Barrie play graceful, mannered music that distills a few complementary sounds from across the decades. There’s a lot of the ’70s in them, be it Carole King’s soft rock as revived by Natalie Prass, Fleetwood Mac’s sparkling pop-rock as revived by Haim, or even some lite funk and disco. There’s also some ’80s dream-pop in there (think Cocteau Twins) and some ’90s indie-pop (think Belle & Sebastian). While I wouldn’t call their sound pioneering due to its comfortable familiarity, it’s one of those mixtures that feels like its own thing because it’s a personal vision that’s long been simmering within its creator.

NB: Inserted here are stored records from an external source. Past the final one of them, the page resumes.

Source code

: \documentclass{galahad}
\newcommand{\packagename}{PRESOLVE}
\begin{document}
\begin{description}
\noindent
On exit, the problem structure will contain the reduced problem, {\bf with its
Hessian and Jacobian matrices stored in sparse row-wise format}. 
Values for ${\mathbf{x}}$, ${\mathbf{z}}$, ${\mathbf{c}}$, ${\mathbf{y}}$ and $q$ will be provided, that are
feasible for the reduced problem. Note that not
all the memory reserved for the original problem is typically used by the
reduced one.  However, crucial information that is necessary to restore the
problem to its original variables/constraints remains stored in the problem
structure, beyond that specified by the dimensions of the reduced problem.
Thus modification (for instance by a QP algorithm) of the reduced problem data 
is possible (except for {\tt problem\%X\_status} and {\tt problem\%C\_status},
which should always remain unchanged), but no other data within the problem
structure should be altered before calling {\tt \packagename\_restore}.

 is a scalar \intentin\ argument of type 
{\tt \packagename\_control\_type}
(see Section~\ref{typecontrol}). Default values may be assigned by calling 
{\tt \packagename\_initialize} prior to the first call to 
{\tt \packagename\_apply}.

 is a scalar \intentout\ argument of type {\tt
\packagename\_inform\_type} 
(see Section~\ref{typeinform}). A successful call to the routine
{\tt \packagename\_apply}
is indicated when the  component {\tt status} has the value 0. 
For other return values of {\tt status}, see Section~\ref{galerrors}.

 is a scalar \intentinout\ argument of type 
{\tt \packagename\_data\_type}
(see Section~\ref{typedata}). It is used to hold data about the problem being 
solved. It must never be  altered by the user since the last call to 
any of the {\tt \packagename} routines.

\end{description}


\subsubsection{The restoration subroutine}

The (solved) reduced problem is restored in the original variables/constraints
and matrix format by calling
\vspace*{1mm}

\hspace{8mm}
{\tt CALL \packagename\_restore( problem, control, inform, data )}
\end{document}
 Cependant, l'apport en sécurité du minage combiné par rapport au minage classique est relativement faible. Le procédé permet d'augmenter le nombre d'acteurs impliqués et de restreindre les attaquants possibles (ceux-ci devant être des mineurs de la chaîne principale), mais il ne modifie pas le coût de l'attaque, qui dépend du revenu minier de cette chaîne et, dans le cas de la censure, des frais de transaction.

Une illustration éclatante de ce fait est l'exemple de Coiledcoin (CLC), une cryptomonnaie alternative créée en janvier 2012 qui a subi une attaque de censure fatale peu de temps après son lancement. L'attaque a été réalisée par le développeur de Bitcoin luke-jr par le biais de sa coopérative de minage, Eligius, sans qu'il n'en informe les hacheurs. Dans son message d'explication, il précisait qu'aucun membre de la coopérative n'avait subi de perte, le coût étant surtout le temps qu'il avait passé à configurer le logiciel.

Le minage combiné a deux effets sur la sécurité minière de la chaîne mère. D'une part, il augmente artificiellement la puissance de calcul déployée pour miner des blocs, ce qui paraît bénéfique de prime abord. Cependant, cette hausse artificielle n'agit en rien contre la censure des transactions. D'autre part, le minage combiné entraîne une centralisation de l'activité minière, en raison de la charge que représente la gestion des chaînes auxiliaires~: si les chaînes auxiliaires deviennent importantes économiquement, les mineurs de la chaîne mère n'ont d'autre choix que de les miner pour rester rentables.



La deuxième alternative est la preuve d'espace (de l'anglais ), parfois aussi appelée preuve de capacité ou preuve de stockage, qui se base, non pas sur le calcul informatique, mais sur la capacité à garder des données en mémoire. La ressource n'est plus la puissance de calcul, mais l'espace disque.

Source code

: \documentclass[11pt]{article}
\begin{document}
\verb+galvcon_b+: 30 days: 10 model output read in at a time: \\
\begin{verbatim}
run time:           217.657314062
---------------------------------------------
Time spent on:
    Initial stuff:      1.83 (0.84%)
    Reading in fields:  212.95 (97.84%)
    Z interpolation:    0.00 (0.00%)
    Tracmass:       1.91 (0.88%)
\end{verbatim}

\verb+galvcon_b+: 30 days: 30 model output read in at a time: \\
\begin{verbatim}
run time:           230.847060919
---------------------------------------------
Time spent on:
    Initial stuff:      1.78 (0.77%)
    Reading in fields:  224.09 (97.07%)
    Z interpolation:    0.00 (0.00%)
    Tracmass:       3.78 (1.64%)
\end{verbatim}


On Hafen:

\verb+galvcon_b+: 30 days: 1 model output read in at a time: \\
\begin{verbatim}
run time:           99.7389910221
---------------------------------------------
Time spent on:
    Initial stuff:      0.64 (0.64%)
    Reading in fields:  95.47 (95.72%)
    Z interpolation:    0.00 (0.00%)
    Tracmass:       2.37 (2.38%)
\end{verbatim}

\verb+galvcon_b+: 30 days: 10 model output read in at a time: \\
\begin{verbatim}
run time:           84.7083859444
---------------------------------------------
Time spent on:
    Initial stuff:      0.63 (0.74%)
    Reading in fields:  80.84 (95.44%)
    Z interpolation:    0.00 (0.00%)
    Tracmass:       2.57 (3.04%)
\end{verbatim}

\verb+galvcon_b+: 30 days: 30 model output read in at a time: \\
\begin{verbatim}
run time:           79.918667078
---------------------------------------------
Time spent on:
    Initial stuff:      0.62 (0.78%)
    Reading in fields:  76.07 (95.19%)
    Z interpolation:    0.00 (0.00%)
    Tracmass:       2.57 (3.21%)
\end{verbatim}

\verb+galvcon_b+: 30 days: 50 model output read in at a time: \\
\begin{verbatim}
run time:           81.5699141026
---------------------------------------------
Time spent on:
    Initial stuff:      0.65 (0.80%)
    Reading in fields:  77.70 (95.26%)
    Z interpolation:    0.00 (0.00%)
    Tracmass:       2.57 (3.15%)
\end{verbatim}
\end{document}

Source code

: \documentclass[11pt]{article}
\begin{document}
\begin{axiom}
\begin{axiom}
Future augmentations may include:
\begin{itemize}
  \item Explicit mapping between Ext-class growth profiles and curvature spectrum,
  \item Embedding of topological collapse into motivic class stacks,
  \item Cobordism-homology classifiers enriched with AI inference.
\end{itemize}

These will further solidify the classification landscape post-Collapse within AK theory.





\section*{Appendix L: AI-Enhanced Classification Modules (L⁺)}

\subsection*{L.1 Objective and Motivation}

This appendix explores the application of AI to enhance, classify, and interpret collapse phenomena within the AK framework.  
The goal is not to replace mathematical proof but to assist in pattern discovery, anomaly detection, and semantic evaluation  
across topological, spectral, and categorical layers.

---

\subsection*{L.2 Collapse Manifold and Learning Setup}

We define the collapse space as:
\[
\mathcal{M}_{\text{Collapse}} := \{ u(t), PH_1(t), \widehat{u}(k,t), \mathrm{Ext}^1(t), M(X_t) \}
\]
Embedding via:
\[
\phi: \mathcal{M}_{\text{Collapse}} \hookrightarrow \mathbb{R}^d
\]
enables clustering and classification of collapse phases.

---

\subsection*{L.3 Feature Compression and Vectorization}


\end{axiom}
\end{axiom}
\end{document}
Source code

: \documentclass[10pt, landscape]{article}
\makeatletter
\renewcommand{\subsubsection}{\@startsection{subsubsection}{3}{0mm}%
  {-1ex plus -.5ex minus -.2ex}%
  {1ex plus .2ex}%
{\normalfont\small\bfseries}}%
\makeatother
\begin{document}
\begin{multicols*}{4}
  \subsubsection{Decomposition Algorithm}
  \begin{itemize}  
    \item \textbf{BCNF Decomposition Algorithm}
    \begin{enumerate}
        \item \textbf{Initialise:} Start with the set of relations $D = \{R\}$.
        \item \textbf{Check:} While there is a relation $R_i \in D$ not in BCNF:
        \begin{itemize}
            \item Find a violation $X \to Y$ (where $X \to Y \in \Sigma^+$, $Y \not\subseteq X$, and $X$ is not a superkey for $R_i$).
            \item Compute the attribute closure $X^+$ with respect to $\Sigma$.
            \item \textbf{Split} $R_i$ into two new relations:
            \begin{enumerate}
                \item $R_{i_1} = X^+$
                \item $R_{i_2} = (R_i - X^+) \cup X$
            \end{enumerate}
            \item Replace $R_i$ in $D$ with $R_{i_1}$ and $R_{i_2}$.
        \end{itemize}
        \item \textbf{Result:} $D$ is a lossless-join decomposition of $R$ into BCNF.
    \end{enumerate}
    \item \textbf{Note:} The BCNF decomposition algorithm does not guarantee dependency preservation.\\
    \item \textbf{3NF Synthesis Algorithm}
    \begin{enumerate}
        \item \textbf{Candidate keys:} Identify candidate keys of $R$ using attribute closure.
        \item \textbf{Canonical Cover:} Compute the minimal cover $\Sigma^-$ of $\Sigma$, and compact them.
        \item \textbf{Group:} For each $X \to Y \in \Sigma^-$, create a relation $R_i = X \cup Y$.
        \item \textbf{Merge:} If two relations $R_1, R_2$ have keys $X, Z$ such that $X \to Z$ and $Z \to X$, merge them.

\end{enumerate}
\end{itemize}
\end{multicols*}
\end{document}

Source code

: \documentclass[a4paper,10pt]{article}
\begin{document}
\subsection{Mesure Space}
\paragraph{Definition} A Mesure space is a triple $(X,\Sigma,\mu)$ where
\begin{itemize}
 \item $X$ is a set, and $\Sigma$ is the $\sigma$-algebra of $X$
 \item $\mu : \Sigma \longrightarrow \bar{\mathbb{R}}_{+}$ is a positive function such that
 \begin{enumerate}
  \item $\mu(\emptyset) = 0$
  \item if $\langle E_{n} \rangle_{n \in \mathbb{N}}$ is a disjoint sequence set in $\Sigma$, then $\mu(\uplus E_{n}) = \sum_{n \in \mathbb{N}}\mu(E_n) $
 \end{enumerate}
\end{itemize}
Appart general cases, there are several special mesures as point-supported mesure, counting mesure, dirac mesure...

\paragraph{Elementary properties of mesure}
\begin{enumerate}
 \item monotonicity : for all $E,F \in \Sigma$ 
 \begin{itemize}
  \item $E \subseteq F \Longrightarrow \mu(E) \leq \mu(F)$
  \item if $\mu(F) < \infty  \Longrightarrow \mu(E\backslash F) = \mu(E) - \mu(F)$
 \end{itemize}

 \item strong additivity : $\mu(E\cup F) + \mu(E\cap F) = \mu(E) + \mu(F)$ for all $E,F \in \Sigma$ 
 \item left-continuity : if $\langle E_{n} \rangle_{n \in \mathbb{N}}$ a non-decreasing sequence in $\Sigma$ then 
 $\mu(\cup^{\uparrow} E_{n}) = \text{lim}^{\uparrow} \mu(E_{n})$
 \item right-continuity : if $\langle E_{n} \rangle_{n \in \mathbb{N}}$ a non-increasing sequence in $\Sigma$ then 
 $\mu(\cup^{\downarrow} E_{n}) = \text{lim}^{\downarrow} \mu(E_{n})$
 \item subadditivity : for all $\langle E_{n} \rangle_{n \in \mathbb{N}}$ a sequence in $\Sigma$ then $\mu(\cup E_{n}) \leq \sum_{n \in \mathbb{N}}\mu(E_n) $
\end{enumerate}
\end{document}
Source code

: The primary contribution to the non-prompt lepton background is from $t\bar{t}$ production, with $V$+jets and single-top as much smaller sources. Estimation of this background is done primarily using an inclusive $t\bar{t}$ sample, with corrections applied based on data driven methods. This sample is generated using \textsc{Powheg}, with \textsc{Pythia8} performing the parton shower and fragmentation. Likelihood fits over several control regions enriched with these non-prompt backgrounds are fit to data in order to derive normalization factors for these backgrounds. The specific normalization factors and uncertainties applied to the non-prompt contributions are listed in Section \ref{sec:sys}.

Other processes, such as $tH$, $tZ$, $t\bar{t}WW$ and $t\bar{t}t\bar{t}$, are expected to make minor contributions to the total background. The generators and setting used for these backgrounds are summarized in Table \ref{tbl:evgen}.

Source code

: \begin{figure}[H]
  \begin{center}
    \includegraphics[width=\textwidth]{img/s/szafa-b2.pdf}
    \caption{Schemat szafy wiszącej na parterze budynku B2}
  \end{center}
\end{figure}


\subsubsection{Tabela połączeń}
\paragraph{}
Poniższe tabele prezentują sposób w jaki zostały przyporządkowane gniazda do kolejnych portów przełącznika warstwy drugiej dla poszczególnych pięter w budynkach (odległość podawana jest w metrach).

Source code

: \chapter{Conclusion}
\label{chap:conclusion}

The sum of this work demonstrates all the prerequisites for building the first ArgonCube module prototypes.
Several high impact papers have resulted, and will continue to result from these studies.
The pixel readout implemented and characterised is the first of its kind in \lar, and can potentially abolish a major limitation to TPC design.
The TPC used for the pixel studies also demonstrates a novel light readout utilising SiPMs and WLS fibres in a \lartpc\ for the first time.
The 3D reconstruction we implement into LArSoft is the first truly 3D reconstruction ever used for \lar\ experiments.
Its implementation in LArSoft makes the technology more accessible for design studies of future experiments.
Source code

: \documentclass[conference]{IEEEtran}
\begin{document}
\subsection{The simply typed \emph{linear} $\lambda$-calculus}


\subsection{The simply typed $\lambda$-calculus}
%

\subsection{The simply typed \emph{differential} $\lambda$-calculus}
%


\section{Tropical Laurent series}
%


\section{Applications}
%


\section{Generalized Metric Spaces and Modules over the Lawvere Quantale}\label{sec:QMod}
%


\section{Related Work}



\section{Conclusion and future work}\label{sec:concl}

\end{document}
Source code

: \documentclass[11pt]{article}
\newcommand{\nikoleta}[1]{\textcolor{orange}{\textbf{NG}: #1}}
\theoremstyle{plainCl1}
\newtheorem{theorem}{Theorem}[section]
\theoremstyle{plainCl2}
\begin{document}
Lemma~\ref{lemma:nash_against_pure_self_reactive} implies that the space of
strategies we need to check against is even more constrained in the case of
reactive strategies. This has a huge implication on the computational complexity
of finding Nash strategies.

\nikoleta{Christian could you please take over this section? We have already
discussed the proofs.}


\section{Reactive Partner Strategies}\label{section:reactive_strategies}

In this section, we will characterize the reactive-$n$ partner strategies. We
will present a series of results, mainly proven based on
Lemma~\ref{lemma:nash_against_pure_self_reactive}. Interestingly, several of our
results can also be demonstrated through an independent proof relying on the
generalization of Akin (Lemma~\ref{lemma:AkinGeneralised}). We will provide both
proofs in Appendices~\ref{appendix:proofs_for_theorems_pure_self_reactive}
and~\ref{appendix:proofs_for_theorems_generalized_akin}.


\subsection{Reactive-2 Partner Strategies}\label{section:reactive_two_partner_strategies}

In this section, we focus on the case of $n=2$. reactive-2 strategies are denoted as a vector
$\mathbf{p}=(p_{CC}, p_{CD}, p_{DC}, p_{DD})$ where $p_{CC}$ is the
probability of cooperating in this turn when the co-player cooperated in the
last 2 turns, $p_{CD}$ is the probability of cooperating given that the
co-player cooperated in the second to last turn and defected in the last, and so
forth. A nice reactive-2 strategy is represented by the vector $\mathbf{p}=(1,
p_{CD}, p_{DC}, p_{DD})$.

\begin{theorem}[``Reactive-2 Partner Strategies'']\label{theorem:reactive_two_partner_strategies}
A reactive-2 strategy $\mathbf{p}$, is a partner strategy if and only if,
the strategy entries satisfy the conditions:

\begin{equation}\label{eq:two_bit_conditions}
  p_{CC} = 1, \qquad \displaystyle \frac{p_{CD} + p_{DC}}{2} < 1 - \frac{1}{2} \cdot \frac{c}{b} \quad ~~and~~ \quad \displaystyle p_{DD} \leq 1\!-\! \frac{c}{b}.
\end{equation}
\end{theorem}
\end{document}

Lindsay clearly has a distinct vision, but that vision involves casual interplay with her bandmates. They sound as friendly as they look piled together in a chair on their album cover. Much of Barrie’s charm results from this chemistry, the way the lush arrangements breathe with loose playfulness rather than the stifling stiffness that can sometimes befall this kind of music. They seem to have so much fun playing with each other that it never feels overly precious. Her introduction of the band members and their hometowns after the second song was charming.
The group aims to create “a well-crafted pop song that’s a little bit fucked up,” but that description oversells the weirdness factor. Barrie mostly play it straight, yet they do it with lovely flourishes that keep you attuned to the music: plinking piano punctuated by guitar stabs, a rolling drumbeat against fervent descending bass, a cloud of floaty keyboard chords, Lindsay and fellow guitarist Noah Prebish spinning harmonized riffs and solos. They have four vocal mics, and they really use them.
Barrie suffered some minor audio setbacks at the start of Friday’s set, but it worked in their favor. The subtle staticky sound that enveloped their first few songs created the illusion that we were listening to an old vinyl LP, which — despite the crisper, more modern sound of their recordings — is basically the vibe their live show gives off anyway. Yet it never fades into the background like a record sometimes can. On “Michigan,” a selection with a disco skip in its step, Lindsay sang, “I’ve been sleeping on the roof/ I wanna see where I go.” About that: She appears to have a long, successful road ahead of her, largely because she understands how to get people to tune in without getting them to turn up.